You need to get some finish on those puppies and post some more pics.

Reactions: Agree 2


----------



## TRfromMT (Dec 28, 2014)

I'll post up as I progress. I will get some pics after the final shaping and finish sanding, then again with after they are oiled. I'm expecting the grain to really come to life.

Reactions: Like 1 | Agree 1


----------



## ripjack13 (Dec 28, 2014)

Very nice sets. They look great! If you still want to make more take a look at some of my jigs and stuff. I'm still a novice at making em but practice makes perfect. And I love to make em.

http://woodbarter.com/threads/some-1911-grip-jigs-stuff.12504/

Keep up the the great work man....


----------



## SENC (Dec 28, 2014)

Gorgeous!


----------



## cabomhn (Dec 29, 2014)

Nice! Those are going to look great when they're finished.


----------



## TRfromMT (Jan 10, 2015)

Here are the grips with, finished to 800 grit with coat of Tru Oil on them. I am still having problems getting the counter bore for the screw heads to stay centered with the screw holes, and there is a little bit of tear out. Going to have to work on that detail. The dark ones are actually a blue/gray color, but the photos aren't great.

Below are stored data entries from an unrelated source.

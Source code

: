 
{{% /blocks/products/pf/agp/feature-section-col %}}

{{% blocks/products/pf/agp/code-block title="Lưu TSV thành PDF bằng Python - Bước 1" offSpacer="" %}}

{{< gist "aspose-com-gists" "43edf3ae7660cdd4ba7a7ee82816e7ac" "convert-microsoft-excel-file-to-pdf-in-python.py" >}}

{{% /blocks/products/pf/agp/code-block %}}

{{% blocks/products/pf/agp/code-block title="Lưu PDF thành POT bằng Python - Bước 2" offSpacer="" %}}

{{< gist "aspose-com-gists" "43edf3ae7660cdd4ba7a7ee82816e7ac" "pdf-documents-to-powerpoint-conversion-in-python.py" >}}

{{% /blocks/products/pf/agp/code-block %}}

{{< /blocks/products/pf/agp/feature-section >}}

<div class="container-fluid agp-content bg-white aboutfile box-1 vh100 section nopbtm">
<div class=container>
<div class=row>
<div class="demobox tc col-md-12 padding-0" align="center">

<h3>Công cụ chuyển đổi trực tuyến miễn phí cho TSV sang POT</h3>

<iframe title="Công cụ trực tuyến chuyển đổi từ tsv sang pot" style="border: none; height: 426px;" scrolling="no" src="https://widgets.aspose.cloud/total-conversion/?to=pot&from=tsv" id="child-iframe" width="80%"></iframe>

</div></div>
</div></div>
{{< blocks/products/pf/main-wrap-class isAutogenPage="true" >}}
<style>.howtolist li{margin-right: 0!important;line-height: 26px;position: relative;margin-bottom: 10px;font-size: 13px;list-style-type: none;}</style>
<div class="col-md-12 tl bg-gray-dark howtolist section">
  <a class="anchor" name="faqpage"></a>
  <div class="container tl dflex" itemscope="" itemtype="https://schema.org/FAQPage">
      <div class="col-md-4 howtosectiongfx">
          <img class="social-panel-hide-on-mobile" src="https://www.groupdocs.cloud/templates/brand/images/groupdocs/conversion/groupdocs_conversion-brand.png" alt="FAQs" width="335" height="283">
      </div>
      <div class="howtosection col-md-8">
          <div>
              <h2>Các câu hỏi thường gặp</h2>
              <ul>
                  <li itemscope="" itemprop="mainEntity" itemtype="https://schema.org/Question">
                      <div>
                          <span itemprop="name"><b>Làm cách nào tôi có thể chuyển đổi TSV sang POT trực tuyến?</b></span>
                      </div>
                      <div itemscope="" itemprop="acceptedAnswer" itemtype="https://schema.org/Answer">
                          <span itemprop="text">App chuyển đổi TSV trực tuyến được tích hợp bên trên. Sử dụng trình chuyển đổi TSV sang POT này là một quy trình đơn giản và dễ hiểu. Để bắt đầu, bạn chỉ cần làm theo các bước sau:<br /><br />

Reactions: EyeCandy! 2 | Way Cool 1


----------



## ripjack13 (Jan 10, 2015)

Are you using a drillpress for the holes?
If you are, you might have too much spindle play (runout). Try moving the grip blank up closer to the chuck.
If that's not the case I have another idea...


----------



## TRfromMT (Jan 10, 2015)

whats the other idea? I don't think the drill press is the issue - it seems to be pretty smooth...


----------



## HomeBody (Jan 11, 2015)

I think they make a special bit that does the hole in one shot from the top, then you do a bit of counterbore on the bottom. I've seen them for sale on here before. Gary


----------



## TRfromMT (Jan 11, 2015)

I currently use a 15/64 bit for the screw hole and I follow that up with a 7mm flat bottom, 2-flute end mill. 7mm is the closest size to the counter bore without getting a really special drill bit, and I wanted something with a sharp corner, not a bevel.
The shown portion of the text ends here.